▼
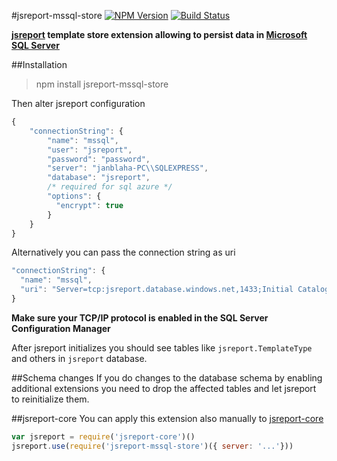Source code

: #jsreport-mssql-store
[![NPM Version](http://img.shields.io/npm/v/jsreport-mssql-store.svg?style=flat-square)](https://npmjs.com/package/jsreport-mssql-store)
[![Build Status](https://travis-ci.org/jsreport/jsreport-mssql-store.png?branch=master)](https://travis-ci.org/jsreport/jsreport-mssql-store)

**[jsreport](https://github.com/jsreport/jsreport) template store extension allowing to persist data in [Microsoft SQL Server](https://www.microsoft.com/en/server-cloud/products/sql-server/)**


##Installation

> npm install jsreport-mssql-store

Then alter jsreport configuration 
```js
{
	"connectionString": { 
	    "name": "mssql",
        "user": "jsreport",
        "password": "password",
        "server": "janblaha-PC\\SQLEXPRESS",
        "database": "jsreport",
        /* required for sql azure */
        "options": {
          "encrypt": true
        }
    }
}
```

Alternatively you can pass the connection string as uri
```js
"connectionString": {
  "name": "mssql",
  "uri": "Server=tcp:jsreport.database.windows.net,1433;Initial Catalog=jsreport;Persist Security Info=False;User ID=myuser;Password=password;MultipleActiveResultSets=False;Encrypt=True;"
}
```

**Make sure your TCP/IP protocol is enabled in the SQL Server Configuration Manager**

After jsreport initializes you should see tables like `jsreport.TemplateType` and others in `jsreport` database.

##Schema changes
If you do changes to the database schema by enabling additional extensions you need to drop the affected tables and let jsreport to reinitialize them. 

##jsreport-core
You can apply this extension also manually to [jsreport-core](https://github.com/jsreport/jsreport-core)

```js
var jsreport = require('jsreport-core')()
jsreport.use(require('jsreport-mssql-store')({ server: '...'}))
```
▲
▼
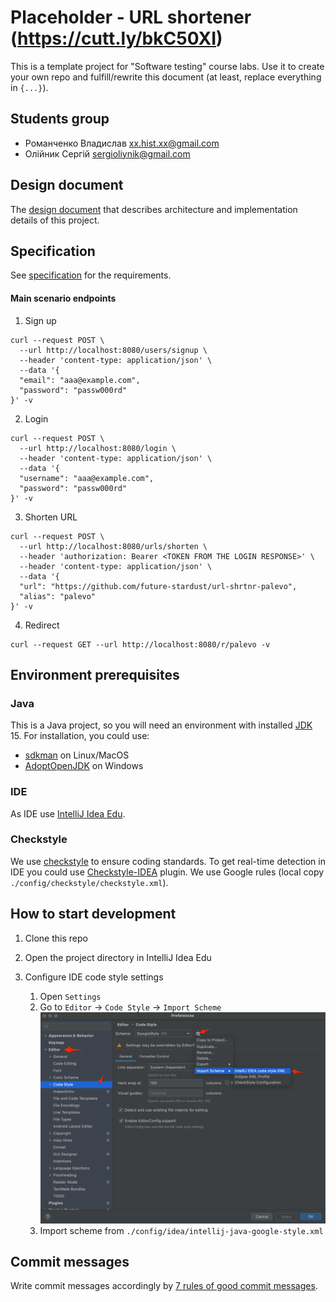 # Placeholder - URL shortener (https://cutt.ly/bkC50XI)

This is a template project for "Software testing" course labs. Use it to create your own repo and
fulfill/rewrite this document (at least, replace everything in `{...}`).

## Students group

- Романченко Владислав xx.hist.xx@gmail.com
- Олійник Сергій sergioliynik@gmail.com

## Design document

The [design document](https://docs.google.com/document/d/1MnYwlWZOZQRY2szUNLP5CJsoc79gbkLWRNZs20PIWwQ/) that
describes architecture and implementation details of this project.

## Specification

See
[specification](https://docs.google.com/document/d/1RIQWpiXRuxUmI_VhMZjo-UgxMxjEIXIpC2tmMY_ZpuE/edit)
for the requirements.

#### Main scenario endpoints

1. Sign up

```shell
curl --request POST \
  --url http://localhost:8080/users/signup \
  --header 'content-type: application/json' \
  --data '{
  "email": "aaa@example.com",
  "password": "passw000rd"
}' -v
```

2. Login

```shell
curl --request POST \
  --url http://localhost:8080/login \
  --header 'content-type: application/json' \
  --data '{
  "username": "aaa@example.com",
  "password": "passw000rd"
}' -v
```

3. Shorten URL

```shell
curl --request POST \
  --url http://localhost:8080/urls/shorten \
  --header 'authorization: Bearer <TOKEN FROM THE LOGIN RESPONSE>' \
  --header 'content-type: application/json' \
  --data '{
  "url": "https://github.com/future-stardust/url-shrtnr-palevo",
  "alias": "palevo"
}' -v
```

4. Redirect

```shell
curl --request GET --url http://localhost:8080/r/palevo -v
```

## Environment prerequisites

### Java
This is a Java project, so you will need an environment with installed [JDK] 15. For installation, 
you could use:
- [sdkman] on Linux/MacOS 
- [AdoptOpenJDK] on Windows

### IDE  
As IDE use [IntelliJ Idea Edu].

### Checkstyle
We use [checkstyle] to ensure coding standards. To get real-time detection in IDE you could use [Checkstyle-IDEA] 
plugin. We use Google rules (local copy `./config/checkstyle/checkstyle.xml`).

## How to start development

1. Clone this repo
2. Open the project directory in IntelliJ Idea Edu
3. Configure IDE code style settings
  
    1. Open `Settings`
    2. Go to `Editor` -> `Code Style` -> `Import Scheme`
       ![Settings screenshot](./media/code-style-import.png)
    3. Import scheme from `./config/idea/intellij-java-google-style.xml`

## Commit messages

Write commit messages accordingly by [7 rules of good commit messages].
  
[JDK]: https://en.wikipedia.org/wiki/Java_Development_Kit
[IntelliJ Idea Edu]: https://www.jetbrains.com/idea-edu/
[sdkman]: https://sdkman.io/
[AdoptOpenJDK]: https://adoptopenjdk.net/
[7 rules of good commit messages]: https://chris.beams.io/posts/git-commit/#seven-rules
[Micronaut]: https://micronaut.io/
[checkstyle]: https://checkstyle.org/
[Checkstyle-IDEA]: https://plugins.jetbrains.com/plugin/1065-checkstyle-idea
▲
▼
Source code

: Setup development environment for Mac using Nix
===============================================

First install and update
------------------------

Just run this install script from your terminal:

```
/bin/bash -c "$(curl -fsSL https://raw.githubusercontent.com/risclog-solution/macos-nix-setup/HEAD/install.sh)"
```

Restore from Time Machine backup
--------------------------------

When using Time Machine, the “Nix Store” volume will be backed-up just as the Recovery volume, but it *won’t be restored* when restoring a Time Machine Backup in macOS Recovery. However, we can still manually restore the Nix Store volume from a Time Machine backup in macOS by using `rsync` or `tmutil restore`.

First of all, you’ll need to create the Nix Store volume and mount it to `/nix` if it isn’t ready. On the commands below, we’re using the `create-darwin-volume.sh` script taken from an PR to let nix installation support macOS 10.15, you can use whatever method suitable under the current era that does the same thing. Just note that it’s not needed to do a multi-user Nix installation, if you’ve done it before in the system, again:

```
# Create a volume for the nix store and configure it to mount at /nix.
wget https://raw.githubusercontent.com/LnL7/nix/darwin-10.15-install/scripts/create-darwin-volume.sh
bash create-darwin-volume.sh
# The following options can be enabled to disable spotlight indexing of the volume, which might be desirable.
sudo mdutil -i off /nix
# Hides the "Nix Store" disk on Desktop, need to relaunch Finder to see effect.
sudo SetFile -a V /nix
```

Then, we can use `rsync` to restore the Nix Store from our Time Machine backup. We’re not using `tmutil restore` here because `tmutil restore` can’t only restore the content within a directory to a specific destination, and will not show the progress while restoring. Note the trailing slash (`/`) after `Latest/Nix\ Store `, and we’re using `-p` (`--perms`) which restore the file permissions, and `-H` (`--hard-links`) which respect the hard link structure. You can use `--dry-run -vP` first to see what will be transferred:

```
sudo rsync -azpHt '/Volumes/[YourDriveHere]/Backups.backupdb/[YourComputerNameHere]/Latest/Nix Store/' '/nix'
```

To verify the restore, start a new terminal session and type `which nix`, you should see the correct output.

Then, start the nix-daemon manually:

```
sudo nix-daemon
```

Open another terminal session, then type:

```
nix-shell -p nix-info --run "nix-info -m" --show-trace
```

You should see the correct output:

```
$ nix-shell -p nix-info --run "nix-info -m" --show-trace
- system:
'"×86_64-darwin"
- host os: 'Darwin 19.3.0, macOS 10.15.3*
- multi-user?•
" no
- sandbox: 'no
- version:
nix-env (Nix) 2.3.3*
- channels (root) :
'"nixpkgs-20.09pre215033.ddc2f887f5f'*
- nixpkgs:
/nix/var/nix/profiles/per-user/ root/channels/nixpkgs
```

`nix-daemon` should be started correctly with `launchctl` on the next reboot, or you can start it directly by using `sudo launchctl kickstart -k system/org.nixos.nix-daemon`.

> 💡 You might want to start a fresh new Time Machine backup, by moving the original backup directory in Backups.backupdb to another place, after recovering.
▲
> **THE PROBLEM**
The answer must consist of each line from the entries that contains the string "document".

> **REPLY TO THE EXERCISE**
fulfill/rewrite this document (at least, replace everything in `{...}`).
## Design document
The [design document](https://docs.google.com/document/d/1MnYwlWZOZQRY2szUNLP5CJsoc79gbkLWRNZs20PIWwQ/) that
[specification](https://docs.google.com/document/d/1RIQWpiXRuxUmI_VhMZjo-UgxMxjEIXIpC2tmMY_ZpuE/edit)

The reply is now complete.